En juin 1916, Antonio Machado a 40 ans. "Je suis né à Séville une nuit de juillet 1875, dans le célèbre palais de las Dueñas, situé dans la rue du même nom." (1) Le palais de las Dueñas est un bâtiment du 16ème siècle. Il a pris le nom du monastère de Santa Maria de las Dueñas qui se trouvait à proximité et qui fut démoli en 1868. Propriété de la Maison d'Albe depuis le 17ème siècle, il a été transformé en appartements au 19ème et a reçu depuis de nombreuses têtes couronnées et personnalités célèbres. "Mes souvenirs de la ville natale sont tous d'enfance. (...) Mon adolescence et ma jeunesse sont madrilènes." (1) Antonio Machado écrit ses premiers poèmes en 1898. Au cours de différents séjours à Paris (en 1899 et 1902) il fait la connaissance d'Oscar Wilde, de Jean Moréas, de Ruben Dario, "ce noble poète, qui a écouté les échos du soir et les violons de l'automne en Verlaine" (1). En 1907, il est professeur de français au lycée de Soria. Après le décès de son épouse, survenu prématurément en août 1912, il demande sa mutation et obtient un poste au lycée de Baeza en Andalousie. "Je fus muté à Baeza, où je réside aujourd'hui. Mes passe-temps préférés sont la promenade et la lecture." (1) En juin 1916, Antonio Machado reçoit la visite d'un groupe d'étudiants de l'université de Grenade parmi lesquels se trouve le jeune Federico Garcia Lorca.   

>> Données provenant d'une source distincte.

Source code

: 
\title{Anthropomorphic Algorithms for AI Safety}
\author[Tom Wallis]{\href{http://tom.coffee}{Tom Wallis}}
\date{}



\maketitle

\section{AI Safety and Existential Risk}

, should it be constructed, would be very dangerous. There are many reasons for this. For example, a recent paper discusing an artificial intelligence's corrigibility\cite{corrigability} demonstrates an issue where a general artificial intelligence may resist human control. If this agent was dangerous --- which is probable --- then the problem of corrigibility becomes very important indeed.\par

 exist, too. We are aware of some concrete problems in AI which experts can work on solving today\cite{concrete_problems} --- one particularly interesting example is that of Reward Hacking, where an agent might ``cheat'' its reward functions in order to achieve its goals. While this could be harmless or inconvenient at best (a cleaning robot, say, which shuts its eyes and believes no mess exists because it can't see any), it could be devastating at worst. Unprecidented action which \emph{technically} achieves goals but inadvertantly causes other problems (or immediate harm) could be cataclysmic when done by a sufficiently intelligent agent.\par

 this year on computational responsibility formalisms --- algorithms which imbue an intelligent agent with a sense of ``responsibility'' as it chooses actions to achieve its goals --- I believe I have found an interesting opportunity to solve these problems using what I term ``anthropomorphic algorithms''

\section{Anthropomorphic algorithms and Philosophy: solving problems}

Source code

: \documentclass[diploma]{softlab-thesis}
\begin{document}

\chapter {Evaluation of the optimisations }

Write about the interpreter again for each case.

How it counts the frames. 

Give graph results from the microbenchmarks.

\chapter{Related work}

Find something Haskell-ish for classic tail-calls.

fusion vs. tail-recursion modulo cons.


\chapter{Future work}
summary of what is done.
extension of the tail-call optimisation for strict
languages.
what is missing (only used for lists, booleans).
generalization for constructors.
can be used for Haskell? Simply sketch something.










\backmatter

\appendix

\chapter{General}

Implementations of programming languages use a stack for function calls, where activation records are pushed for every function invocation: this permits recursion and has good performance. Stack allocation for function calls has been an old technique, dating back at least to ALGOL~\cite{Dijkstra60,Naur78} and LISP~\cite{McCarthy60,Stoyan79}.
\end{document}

En juin 1916, Federico Garcia Lorca a 18 ans. Il est né à Fuente Vaqueros à 17 kilomètres de Grenade, dans une maison de village - construite en 1880 - comme il en existe tant dans la campagne grenadine. "Toutes les maisons sont les mêmes et avec un même mobilier." (2) Acquise par la Diputacion (conseil général) de Grenade en 1982, elle a été transformée en musée en 1986. Son père est un propriétaire terrien aisé. Il fait ses études primaires auprès de sa mère, ancienne maîtresse d'école. Au début des années 1910, il entre au lycée à Grenade. S'intéressant à la musique, il apprend à jouer de la guitare et du piano. En 1915, il débute des études de lettres et de droit. Du 8 au 16 juin 1916, il entreprend, avec d'autres étudiants de son université, un voyage d'études en Andalousie au cours duquel il rencontre Antonio Machado.

Baeza, au nord-est de Jaén, est une ville aux magnifiques bâtiments Renaissance que l'empereur Charles Quint a traversée en 1526 alors qu'il se rendait à Séville pour convoler avec Isabelle de Portugal. La Porte de Jaén, sur la plaza del Populo est là pour en témoigner. Reconquise sur les Maures en 1227, c'est aux 16è et 17è siècles que la ville s'agrandit et s'embellit. A quelques kilomètres coule le Grand Fleuve (Guad-Al-Quivir). "Le fleuve s'écoule, entre de sombres végétations et de gris oliviers, dans l'allégresse des campagnes de Baeza. Les vignes sont chargées de pampres dorés sur les ceps rouges. Le Guadalquivir, comme un cimetière brisé aux morceaux dispersés, brille et miroite." (1) Le Guadalquivir, qui prend sa source dans la Sierra de Cazorla, à 1600 mètres d'altitude, a une longueur de 670 kilomètres. Le fleuve reçoit les eaux de plusieurs affluents dont le Genil qui coule à Grenade. "Le fleuve Guadalquivir va parmi oranges et olives. Les deux rivières de Grenade (le Genil et le Darro, ndlr) descendent de la neige au blé. (...) Le fleuve Guadalquivir a la barbe grenat. Des rivières de Grenade, l'une pleure, l'autre saigne. (...) Guadalquivir, haute tour et vent dans les orangers. Darro et Genil, tourelles mortes sur les étangs." (3)     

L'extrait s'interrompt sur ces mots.